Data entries
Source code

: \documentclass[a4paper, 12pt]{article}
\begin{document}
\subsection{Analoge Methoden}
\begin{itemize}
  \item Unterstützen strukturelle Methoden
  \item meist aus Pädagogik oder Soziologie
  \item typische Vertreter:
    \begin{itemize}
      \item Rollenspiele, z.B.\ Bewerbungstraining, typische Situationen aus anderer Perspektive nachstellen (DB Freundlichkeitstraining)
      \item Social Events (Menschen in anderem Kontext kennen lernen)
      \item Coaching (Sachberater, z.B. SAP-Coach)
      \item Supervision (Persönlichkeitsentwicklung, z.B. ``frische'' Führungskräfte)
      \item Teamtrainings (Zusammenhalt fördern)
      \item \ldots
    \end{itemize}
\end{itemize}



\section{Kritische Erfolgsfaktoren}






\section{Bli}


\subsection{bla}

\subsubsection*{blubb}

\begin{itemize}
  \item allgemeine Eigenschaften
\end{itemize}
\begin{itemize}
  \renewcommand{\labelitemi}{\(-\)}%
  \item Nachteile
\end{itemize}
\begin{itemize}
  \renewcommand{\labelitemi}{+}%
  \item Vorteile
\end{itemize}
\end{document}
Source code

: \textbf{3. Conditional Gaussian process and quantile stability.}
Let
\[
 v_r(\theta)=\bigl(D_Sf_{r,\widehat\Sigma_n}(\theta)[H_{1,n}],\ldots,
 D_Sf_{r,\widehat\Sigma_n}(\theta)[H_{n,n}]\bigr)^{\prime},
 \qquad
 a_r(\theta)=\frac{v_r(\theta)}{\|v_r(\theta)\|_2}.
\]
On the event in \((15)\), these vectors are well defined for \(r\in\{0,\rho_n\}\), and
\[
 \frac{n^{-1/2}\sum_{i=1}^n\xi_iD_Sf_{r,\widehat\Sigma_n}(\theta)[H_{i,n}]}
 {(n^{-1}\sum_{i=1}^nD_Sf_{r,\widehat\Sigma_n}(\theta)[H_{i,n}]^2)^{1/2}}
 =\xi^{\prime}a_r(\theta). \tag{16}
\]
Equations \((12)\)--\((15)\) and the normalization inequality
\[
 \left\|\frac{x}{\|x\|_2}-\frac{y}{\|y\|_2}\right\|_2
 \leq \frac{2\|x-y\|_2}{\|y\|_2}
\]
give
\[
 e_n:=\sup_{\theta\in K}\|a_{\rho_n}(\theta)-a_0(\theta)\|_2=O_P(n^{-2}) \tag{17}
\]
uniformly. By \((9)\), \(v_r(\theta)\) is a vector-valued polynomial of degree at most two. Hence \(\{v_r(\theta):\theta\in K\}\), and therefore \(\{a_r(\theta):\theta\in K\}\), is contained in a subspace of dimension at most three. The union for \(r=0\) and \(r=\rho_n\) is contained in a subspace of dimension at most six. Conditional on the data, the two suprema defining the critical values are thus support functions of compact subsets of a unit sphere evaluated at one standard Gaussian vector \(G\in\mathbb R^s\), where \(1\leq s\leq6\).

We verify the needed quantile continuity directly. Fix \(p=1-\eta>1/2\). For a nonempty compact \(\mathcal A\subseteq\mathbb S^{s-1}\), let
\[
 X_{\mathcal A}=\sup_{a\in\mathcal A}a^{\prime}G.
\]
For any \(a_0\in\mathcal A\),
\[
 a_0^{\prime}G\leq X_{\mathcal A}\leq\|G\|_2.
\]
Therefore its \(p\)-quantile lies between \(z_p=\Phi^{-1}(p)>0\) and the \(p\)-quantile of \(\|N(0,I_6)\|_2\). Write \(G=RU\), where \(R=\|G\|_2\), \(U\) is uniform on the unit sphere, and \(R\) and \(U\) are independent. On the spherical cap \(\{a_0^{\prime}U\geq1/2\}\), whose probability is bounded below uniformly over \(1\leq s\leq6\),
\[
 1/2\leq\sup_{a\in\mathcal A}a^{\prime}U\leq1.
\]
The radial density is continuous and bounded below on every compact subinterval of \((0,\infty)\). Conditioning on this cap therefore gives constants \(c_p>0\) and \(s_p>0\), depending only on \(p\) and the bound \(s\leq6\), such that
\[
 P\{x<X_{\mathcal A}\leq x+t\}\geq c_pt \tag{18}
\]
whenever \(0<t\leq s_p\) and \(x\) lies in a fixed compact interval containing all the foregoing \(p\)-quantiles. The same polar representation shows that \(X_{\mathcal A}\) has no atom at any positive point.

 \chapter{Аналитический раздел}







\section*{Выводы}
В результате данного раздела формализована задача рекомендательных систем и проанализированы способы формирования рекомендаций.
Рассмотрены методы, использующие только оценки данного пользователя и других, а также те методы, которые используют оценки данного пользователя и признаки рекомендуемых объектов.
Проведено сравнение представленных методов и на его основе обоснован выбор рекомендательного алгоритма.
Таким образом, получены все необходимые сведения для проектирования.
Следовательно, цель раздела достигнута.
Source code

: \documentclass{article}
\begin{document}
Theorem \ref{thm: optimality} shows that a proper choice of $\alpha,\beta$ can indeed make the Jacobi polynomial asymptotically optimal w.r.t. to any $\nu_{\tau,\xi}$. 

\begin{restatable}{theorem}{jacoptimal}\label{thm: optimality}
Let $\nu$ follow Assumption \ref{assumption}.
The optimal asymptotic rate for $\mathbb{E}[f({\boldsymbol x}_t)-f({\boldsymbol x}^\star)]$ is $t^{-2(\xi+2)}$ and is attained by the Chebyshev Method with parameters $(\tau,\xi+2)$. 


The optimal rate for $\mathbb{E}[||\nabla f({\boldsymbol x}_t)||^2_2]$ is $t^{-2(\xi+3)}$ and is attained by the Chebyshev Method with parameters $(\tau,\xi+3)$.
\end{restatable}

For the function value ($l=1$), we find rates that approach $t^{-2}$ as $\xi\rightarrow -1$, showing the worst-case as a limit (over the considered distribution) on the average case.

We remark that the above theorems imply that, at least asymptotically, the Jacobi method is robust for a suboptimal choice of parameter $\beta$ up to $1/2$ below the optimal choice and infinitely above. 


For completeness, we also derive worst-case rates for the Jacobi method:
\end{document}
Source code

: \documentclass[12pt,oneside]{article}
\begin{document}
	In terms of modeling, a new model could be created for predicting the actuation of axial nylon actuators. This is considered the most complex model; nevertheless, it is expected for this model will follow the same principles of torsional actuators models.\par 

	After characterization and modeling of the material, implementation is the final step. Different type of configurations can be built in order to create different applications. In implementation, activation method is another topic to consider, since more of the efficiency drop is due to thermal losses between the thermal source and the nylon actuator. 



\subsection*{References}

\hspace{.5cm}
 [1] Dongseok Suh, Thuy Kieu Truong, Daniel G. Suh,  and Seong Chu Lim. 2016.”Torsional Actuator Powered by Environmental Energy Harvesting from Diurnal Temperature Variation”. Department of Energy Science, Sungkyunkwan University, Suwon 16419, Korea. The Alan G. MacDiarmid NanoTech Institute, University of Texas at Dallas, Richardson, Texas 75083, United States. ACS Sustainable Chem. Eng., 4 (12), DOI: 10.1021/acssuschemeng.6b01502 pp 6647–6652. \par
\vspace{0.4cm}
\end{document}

WHAT IS BEING ASKED | Repeat back all entries verbatim.

EXERCISE OUTPUT |
Source code

: \documentclass[a4paper, 12pt]{article}
\begin{document}
\subsection{Analoge Methoden}
\begin{itemize}
  \item Unterstützen strukturelle Methoden
  \item meist aus Pädagogik oder Soziologie
  \item typische Vertreter:
    \begin{itemize}
      \item Rollenspiele, z.B.\ Bewerbungstraining, typische Situationen aus anderer Perspektive nachstellen (DB Freundlichkeitstraining)
      \item Social Events (Menschen in anderem Kontext kennen lernen)
      \item Coaching (Sachberater, z.B. SAP-Coach)
      \item Supervision (Persönlichkeitsentwicklung, z.B. ``frische'' Führungskräfte)
      \item Teamtrainings (Zusammenhalt fördern)
      \item \ldots
    \end{itemize}
\end{itemize}



\section{Kritische Erfolgsfaktoren}






\section{Bli}


\subsection{bla}

\subsubsection*{blubb}

\begin{itemize}
  \item allgemeine Eigenschaften
\end{itemize}
\begin{itemize}
  \renewcommand{\labelitemi}{\(-\)}%
  \item Nachteile
\end{itemize}
\begin{itemize}
  \renewcommand{\labelitemi}{+}%
  \item Vorteile
\end{itemize}
\end{document}
Source code

: \textbf{3. Conditional Gaussian process and quantile stability.}
Let
\[
 v_r(\theta)=\bigl(D_Sf_{r,\widehat\Sigma_n}(\theta)[H_{1,n}],\ldots,
 D_Sf_{r,\widehat\Sigma_n}(\theta)[H_{n,n}]\bigr)^{\prime},
 \qquad
 a_r(\theta)=\frac{v_r(\theta)}{\|v_r(\theta)\|_2}.
\]
On the event in \((15)\), these vectors are well defined for \(r\in\{0,\rho_n\}\), and
\[
 \frac{n^{-1/2}\sum_{i=1}^n\xi_iD_Sf_{r,\widehat\Sigma_n}(\theta)[H_{i,n}]}
 {(n^{-1}\sum_{i=1}^nD_Sf_{r,\widehat\Sigma_n}(\theta)[H_{i,n}]^2)^{1/2}}
 =\xi^{\prime}a_r(\theta). \tag{16}
\]
Equations \((12)\)--\((15)\) and the normalization inequality
\[
 \left\|\frac{x}{\|x\|_2}-\frac{y}{\|y\|_2}\right\|_2
 \leq \frac{2\|x-y\|_2}{\|y\|_2}
\]
give
\[
 e_n:=\sup_{\theta\in K}\|a_{\rho_n}(\theta)-a_0(\theta)\|_2=O_P(n^{-2}) \tag{17}
\]
uniformly. By \((9)\), \(v_r(\theta)\) is a vector-valued polynomial of degree at most two. Hence \(\{v_r(\theta):\theta\in K\}\), and therefore \(\{a_r(\theta):\theta\in K\}\), is contained in a subspace of dimension at most three. The union for \(r=0\) and \(r=\rho_n\) is contained in a subspace of dimension at most six. Conditional on the data, the two suprema defining the critical values are thus support functions of compact subsets of a unit sphere evaluated at one standard Gaussian vector \(G\in\mathbb R^s\), where \(1\leq s\leq6\).

We verify the needed quantile continuity directly. Fix \(p=1-\eta>1/2\). For a nonempty compact \(\mathcal A\subseteq\mathbb S^{s-1}\), let
\[
 X_{\mathcal A}=\sup_{a\in\mathcal A}a^{\prime}G.
\]
For any \(a_0\in\mathcal A\),
\[
 a_0^{\prime}G\leq X_{\mathcal A}\leq\|G\|_2.
\]
Therefore its \(p\)-quantile lies between \(z_p=\Phi^{-1}(p)>0\) and the \(p\)-quantile of \(\|N(0,I_6)\|_2\). Write \(G=RU\), where \(R=\|G\|_2\), \(U\) is uniform on the unit sphere, and \(R\) and \(U\) are independent. On the spherical cap \(\{a_0^{\prime}U\geq1/2\}\), whose probability is bounded below uniformly over \(1\leq s\leq6\),
\[
 1/2\leq\sup_{a\in\mathcal A}a^{\prime}U\leq1.
\]
The radial density is continuous and bounded below on every compact subinterval of \((0,\infty)\). Conditioning on this cap therefore gives constants \(c_p>0\) and \(s_p>0\), depending only on \(p\) and the bound \(s\leq6\), such that
\[
 P\{x<X_{\mathcal A}\leq x+t\}\geq c_pt \tag{18}
\]
whenever \(0<t\leq s_p\) and \(x\) lies in a fixed compact interval containing all the foregoing \(p\)-quantiles. The same polar representation shows that \(X_{\mathcal A}\) has no atom at any positive point.

 \chapter{Аналитический раздел}







\section*{Выводы}
В результате данного раздела формализована задача рекомендательных систем и проанализированы способы формирования рекомендаций.
Рассмотрены методы, использующие только оценки данного пользователя и других, а также те методы, которые используют оценки данного пользователя и признаки рекомендуемых объектов.
Проведено сравнение представленных методов и на его основе обоснован выбор рекомендательного алгоритма.
Таким образом, получены все необходимые сведения для проектирования.
Следовательно, цель раздела достигнута.
Source code

: \documentclass{article}
\begin{document}
Theorem \ref{thm: optimality} shows that a proper choice of $\alpha,\beta$ can indeed make the Jacobi polynomial asymptotically optimal w.r.t. to any $\nu_{\tau,\xi}$. 

\begin{restatable}{theorem}{jacoptimal}\label{thm: optimality}
Let $\nu$ follow Assumption \ref{assumption}.
The optimal asymptotic rate for $\mathbb{E}[f({\boldsymbol x}_t)-f({\boldsymbol x}^\star)]$ is $t^{-2(\xi+2)}$ and is attained by the Chebyshev Method with parameters $(\tau,\xi+2)$. 


The optimal rate for $\mathbb{E}[||\nabla f({\boldsymbol x}_t)||^2_2]$ is $t^{-2(\xi+3)}$ and is attained by the Chebyshev Method with parameters $(\tau,\xi+3)$.
\end{restatable}

For the function value ($l=1$), we find rates that approach $t^{-2}$ as $\xi\rightarrow -1$, showing the worst-case as a limit (over the considered distribution) on the average case.

We remark that the above theorems imply that, at least asymptotically, the Jacobi method is robust for a suboptimal choice of parameter $\beta$ up to $1/2$ below the optimal choice and infinitely above. 


For completeness, we also derive worst-case rates for the Jacobi method:
\end{document}
Source code

: \documentclass[12pt,oneside]{article}
\begin{document}
	In terms of modeling, a new model could be created for predicting the actuation of axial nylon actuators. This is considered the most complex model; nevertheless, it is expected for this model will follow the same principles of torsional actuators models.\par 

	After characterization and modeling of the material, implementation is the final step. Different type of configurations can be built in order to create different applications. In implementation, activation method is another topic to consider, since more of the efficiency drop is due to thermal losses between the thermal source and the nylon actuator. 



\subsection*{References}

\hspace{.5cm}
 [1] Dongseok Suh, Thuy Kieu Truong, Daniel G. Suh,  and Seong Chu Lim. 2016.”Torsional Actuator Powered by Environmental Energy Harvesting from Diurnal Temperature Variation”. Department of Energy Science, Sungkyunkwan University, Suwon 16419, Korea. The Alan G. MacDiarmid NanoTech Institute, University of Texas at Dallas, Richardson, Texas 75083, United States. ACS Sustainable Chem. Eng., 4 (12), DOI: 10.1021/acssuschemeng.6b01502 pp 6647–6652. \par
\vspace{0.4cm}
\end{document}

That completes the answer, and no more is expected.